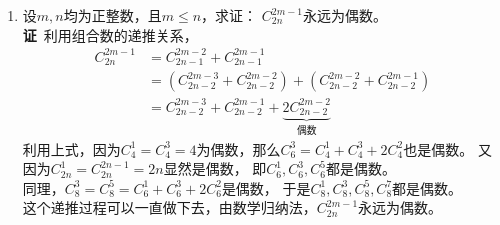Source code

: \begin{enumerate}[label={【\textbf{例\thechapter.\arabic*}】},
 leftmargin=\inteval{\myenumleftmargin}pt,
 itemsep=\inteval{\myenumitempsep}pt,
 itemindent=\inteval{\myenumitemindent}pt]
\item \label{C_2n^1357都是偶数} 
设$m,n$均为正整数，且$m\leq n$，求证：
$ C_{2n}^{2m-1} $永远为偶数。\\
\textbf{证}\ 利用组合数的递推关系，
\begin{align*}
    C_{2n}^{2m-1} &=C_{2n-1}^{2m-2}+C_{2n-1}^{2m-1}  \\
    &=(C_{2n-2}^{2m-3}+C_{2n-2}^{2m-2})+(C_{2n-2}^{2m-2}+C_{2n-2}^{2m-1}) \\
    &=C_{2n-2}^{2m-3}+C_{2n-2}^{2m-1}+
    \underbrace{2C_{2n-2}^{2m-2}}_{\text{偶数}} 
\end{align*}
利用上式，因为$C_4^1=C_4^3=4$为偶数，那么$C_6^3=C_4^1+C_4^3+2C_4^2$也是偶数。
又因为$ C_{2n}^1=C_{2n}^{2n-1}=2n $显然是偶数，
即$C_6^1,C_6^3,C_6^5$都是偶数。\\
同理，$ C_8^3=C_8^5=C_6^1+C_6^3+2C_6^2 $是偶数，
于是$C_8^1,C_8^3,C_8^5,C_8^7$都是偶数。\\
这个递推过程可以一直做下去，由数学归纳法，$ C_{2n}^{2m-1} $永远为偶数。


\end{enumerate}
◇ ◇ ◇
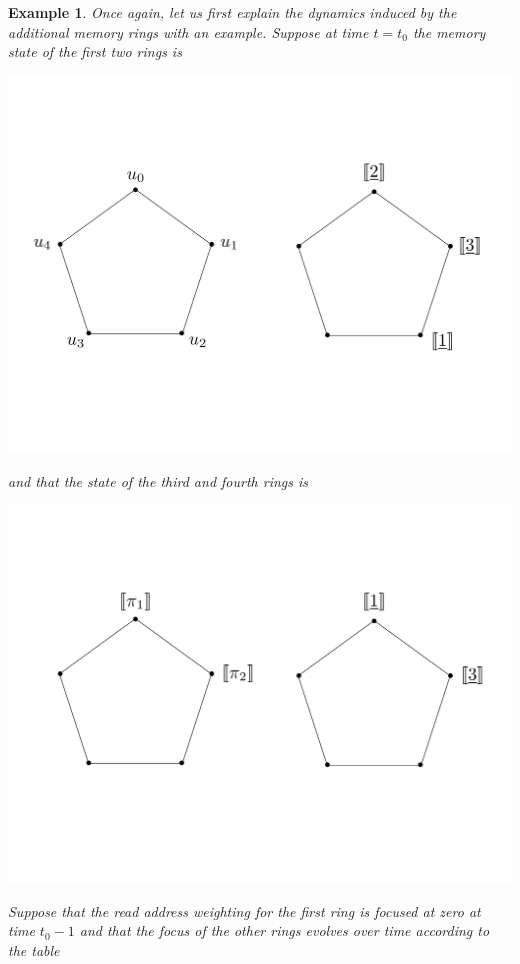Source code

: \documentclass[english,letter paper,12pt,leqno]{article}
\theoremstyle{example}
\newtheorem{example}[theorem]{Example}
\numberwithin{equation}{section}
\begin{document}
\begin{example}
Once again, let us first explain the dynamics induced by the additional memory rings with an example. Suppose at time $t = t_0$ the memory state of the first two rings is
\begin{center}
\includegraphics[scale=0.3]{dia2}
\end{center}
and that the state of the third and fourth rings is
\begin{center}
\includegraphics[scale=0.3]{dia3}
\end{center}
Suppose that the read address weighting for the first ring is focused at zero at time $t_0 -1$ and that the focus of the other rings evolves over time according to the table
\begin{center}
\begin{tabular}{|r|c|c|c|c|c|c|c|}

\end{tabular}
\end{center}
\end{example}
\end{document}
◇ ◇ ◇
Every line of the entries that includes "includegraphics" must be copied into the answer.

*RESPONSE BOX*:
\includegraphics[scale=0.3]{dia2}
\includegraphics[scale=0.3]{dia3}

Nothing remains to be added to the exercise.